#### [Work item]
Print exactly the lines below between the line holding "### Competitive Advantages" and the line holding "### Vulnerabilities", inclusive, and nothing more.

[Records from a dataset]
○ ○ ○ ○
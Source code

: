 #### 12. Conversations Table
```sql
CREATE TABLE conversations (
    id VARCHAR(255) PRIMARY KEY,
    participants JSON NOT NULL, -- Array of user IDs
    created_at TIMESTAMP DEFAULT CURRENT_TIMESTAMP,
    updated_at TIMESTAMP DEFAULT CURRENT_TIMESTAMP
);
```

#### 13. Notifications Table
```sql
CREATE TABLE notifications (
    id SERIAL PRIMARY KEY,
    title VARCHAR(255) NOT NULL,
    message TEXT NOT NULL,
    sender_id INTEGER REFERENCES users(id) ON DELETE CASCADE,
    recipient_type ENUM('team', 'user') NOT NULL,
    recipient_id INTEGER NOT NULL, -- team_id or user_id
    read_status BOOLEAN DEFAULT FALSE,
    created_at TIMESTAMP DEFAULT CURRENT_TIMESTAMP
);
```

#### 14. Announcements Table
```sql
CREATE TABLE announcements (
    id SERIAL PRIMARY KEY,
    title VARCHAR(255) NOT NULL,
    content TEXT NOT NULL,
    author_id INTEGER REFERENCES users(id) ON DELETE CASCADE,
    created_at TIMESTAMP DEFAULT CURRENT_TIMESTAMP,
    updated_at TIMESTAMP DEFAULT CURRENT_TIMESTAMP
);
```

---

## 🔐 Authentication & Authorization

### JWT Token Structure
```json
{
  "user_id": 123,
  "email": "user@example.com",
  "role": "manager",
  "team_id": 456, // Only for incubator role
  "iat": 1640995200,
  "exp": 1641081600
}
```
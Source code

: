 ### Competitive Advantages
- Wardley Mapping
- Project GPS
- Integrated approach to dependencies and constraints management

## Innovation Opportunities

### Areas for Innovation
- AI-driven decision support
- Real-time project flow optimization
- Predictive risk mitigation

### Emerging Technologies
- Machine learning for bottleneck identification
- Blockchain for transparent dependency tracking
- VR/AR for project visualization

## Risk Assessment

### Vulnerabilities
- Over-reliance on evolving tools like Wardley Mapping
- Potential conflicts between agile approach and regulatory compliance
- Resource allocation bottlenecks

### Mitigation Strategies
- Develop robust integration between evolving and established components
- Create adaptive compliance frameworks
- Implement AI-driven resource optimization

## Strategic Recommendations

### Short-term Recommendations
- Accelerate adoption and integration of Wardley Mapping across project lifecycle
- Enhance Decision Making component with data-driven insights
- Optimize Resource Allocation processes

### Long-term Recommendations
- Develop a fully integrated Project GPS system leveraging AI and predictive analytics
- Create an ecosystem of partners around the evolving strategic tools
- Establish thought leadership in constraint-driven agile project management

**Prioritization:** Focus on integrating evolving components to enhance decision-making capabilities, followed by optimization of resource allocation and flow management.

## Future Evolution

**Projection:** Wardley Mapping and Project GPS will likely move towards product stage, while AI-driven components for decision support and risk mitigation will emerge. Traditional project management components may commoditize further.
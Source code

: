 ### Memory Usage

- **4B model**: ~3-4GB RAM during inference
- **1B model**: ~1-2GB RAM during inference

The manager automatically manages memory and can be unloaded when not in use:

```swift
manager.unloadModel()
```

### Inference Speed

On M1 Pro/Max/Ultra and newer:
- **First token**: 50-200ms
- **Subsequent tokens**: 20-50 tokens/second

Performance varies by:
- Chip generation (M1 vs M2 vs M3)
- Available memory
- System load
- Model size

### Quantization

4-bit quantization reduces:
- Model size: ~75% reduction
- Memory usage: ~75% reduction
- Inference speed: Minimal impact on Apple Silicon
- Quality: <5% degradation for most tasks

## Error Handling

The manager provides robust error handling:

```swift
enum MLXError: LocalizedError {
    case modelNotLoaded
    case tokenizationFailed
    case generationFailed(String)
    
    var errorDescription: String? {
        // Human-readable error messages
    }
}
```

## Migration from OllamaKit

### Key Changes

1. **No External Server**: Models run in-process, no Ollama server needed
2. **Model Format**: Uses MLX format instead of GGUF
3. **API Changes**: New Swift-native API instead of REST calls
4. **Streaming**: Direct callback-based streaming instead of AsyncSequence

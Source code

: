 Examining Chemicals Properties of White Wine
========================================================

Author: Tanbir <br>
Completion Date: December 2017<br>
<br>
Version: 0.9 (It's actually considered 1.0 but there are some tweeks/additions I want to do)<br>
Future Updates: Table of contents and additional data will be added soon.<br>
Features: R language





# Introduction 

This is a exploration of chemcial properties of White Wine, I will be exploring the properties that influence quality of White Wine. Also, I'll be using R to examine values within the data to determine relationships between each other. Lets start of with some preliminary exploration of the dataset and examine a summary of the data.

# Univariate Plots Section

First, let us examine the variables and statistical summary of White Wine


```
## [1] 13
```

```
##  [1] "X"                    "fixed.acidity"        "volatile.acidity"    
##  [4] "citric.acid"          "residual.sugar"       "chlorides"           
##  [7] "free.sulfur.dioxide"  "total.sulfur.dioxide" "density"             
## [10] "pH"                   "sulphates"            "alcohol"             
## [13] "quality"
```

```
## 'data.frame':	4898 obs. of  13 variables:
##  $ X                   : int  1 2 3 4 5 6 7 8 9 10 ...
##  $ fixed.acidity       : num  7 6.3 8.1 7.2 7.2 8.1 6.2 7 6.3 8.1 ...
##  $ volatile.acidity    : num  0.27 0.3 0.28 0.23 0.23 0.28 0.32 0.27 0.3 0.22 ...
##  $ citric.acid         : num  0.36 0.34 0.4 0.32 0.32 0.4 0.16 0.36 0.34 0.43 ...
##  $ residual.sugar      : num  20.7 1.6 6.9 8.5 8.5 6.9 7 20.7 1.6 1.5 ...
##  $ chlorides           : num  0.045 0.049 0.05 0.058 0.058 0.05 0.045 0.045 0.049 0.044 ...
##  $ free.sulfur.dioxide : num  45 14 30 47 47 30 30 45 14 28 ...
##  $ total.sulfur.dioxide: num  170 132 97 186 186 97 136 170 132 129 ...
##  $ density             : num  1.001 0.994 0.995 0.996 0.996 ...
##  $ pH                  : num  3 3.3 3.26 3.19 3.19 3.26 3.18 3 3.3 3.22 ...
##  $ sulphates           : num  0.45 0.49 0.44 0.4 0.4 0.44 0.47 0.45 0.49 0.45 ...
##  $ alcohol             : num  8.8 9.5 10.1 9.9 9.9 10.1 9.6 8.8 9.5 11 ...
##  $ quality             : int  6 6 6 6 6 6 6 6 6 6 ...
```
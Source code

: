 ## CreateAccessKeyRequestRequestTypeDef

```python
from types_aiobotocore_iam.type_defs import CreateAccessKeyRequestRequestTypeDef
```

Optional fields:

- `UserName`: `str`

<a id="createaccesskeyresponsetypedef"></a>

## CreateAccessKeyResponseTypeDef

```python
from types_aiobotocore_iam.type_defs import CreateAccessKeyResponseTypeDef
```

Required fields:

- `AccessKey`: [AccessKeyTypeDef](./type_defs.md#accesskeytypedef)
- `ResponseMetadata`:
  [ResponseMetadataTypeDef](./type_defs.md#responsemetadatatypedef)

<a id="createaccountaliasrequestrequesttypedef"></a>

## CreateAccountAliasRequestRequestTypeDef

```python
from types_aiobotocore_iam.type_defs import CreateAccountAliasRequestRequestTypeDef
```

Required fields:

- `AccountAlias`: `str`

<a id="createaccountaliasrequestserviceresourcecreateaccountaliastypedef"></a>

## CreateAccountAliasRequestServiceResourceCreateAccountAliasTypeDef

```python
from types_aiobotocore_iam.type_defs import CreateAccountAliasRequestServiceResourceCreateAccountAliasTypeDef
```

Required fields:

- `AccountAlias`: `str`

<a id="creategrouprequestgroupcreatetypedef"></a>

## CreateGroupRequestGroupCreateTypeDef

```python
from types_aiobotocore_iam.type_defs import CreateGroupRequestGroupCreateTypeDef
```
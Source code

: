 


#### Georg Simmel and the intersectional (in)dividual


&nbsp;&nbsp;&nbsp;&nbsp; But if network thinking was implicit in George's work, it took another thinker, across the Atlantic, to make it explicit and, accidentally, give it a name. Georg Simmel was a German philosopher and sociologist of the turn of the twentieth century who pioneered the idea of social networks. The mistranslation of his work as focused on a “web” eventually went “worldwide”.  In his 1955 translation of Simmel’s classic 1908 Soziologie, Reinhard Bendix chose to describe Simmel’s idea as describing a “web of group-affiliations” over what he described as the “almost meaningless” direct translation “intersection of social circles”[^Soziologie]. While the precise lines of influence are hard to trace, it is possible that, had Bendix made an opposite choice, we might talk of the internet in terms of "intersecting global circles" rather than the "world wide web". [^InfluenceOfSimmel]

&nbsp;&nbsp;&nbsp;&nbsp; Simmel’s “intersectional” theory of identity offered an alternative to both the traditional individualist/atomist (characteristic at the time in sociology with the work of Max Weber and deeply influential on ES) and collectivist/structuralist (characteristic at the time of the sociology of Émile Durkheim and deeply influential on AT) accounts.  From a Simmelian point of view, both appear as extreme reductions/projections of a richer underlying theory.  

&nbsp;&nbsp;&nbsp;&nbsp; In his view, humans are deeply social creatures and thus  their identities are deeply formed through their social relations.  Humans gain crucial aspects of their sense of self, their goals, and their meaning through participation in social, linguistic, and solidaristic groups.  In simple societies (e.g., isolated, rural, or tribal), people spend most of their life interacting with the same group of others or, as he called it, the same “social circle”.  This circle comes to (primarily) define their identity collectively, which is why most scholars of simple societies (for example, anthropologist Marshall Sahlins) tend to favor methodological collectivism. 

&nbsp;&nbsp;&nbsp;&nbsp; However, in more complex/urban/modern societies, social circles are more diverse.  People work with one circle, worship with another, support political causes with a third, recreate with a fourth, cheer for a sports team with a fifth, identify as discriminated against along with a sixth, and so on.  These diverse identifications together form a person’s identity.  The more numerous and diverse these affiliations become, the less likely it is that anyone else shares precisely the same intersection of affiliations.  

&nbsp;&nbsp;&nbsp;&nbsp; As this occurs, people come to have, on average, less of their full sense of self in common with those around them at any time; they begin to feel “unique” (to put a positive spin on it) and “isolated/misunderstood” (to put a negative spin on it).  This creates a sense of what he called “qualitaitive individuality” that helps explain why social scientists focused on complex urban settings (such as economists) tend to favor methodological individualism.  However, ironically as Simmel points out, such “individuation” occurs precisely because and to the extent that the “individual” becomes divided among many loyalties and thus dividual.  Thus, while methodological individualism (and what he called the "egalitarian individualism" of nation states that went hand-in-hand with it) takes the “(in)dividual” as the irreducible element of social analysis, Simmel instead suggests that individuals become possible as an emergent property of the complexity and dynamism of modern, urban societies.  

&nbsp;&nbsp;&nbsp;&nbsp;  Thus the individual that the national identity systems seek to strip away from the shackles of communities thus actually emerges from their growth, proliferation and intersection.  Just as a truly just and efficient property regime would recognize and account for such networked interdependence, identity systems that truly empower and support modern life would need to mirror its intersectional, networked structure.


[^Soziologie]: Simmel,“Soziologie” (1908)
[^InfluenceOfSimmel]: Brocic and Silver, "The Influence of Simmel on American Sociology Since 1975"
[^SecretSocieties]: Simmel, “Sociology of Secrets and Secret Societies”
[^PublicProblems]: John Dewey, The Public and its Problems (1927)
○ ○ ○ ○
#### [Completed task]
: ### Competitive Advantages
- Wardley Mapping
- Project GPS
- Integrated approach to dependencies and constraints management

## Innovation Opportunities

### Areas for Innovation
- AI-driven decision support
- Real-time project flow optimization
- Predictive risk mitigation

### Emerging Technologies
- Machine learning for bottleneck identification
- Blockchain for transparent dependency tracking
- VR/AR for project visualization

## Risk Assessment

### Vulnerabilities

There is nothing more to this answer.